People in Echo Park and surrounding don't seem to have to buy dogs and cats. They just show up, ready to live with you for 20 years, or you steal one. My cats showed up. To name two: There was Flipper the Maine coon whose previous guardians caught on that the FBI was staking out their house: They fled, but they left Flipper (whose name at the time was Calvin) as well as at least one car and a houseful of furniture and other belongings. We had Flipper for 15 years, until he died. There also is Monkey, a manx, who began a siege upon our house the day we moved in. No matter what door you went to, Monkey was there, trying to get inside. She clung to window screens like a bat. Being fed wasn't enough: She wanted the keys. And, yes, as I type she is laying comfortably on my her bed with her paws in the air. I tried to give away Monkey and Flipper, but fate resisted until I wouldn't have parted with them for anything much less than a million dollars.
I didn't have to buy those guys (or any of the nearly one dozen -- no joke -- that have showed up and needed homes over the last few years). But I didn't steal them either.

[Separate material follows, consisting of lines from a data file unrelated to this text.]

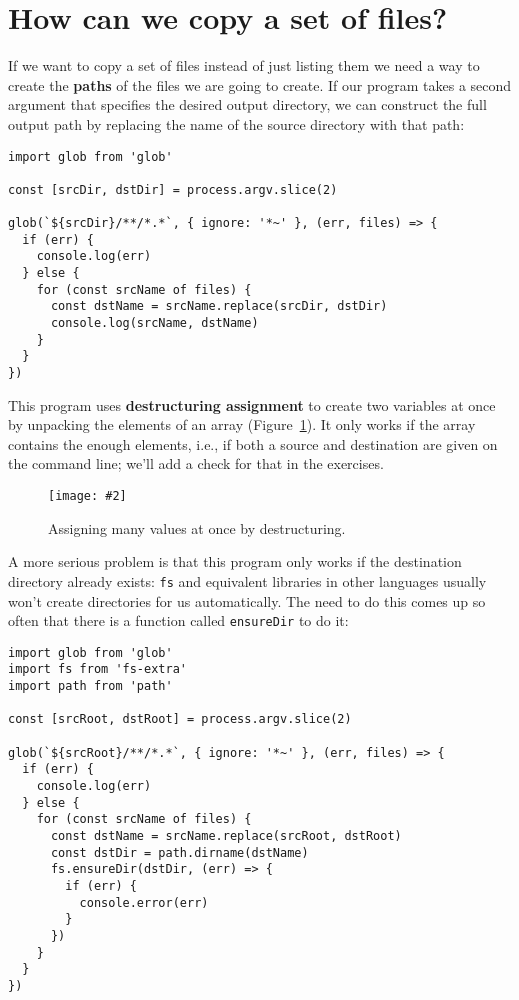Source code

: \documentclass[krantzl]{krantz}
\newcommand{\figpdf}[4]{\begin{figure}%
\centering%
\texttt{[image: \#2]}%
\caption{#3}%
\label{#1}%
\end{figure}}
\newcommand{\figref}[1]{Figure~\ref{#1}}
\newcommand{\glossref}[1]{\textbf{#1}}
\begin{document}
\section{How can we copy a set of files?}\label{systems-programming-copy}


If we want to copy a set of files instead of just listing them
we need a way to create the \glossref{paths} of the files we are going to create.
If our program takes a second argument that specifies the desired output directory,
we can construct the full output path by replacing the name of the source directory with that path:


\begin{lstlisting}[frame=single,frameround=tttt]
import glob from 'glob'

const [srcDir, dstDir] = process.argv.slice(2)

glob(`${srcDir}/**/*.*`, { ignore: '*~' }, (err, files) => {
  if (err) {
    console.log(err)
  } else {
    for (const srcName of files) {
      const dstName = srcName.replace(srcDir, dstDir)
      console.log(srcName, dstName)
    }
  }
})
\end{lstlisting}



\noindent This program uses \glossref{destructuring assignment}
to create two variables at once
by unpacking the elements of an array
(\figref{systems-programming-destructuring-assignment}).
It only works if the array contains the enough elements,
i.e.,
if both a source and destination are given on the command line;
we'll add a check for that in the exercises.

\figpdf{systems-programming-destructuring-assignment}{./systems-programming/destructuring-assignment.pdf}{Assigning many values at once by destructuring.}{0.6}


A more serious problem is that
this program only works if the destination directory already exists:
\texttt{fs} and equivalent libraries in other languages usually won't create directories for us automatically.
The need to do this comes up so often that there is a function called \texttt{ensureDir} to do it:


\begin{lstlisting}[frame=single,frameround=tttt]
import glob from 'glob'
import fs from 'fs-extra'
import path from 'path'

const [srcRoot, dstRoot] = process.argv.slice(2)

glob(`${srcRoot}/**/*.*`, { ignore: '*~' }, (err, files) => {
  if (err) {
    console.log(err)
  } else {
    for (const srcName of files) {
      const dstName = srcName.replace(srcRoot, dstRoot)
      const dstDir = path.dirname(dstName)
      fs.ensureDir(dstDir, (err) => {
        if (err) {
          console.error(err)
        }
      })
    }
  }
})
\end{lstlisting}
\end{document}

I make the distinction because there's a cat-theft story developing on an Echo Park list serv. A couple of weeks ago, I started noticing postings that read: "Have you seen Sonny?" Apparently there were phone-pole flyers, too. I always think coyote when a cat is missing, so it was a nice little surprise when I saw that Sonny's owner, whom I do not know personally, reported that his cat was back after five days absence.

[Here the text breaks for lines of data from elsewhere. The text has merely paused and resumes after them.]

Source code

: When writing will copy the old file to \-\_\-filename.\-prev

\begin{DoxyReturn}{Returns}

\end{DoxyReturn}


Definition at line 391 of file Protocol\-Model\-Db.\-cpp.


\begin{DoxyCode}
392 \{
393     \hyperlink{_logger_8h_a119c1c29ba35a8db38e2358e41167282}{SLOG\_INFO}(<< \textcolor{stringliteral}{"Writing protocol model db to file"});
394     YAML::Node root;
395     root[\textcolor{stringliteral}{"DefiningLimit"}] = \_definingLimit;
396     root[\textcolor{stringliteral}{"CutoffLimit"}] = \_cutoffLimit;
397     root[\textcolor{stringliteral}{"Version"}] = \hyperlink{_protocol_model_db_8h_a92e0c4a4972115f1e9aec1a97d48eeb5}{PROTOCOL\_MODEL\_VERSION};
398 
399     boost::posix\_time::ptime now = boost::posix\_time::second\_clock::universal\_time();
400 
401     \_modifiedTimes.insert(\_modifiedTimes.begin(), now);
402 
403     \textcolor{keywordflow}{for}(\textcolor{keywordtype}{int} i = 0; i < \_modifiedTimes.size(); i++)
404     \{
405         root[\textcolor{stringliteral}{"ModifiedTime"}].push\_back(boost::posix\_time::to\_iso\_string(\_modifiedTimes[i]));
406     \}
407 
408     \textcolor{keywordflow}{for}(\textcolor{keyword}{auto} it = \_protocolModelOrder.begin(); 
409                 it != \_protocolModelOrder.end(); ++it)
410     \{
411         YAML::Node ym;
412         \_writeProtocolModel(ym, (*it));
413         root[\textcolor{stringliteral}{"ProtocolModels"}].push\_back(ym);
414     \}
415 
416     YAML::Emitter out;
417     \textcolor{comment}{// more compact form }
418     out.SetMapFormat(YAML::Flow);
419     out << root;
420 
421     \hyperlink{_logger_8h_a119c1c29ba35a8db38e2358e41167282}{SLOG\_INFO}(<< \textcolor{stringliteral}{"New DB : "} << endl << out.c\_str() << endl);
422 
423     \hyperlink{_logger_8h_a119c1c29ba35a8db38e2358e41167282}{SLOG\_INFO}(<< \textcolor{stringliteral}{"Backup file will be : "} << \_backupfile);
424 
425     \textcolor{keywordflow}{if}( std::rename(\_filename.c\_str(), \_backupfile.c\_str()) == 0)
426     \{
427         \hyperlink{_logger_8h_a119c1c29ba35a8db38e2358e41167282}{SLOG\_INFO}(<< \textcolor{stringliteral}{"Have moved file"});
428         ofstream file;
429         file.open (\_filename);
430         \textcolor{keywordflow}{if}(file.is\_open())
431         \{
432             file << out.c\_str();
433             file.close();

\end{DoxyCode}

But that was not the happy ending. A few days later, Sonny's owner wrote on the neighborhood list serv that he had received a call from a neighbor who said Sonny liked to stake out his bird bath (read: cat-snacker) and that the neighbor had been feeding him. According to Sonny's original owner, the neighbor "also threatened that if I did not get Sonny a collar and a tag that 'we'll find a new home for him."'
Story goes: next time Sonny was allowed out of the house, he disappeared for a day and returned with a bandanna tied "snugly" around his neck. His guardian then bought him a collar and tag (he was already micro-chipped). Latest news is that Sonny has disappeared again and is not responding to the whistles and calls that usually bring him home on the quick.
Sonny's owner put up a post asking for constructive suggestions -- and wondering if anyone thought he should call the police. One community member recommended a pet detective (she included the gumshoe's phone number). Another sensibly suggested a face-to-face discussion with the suspect.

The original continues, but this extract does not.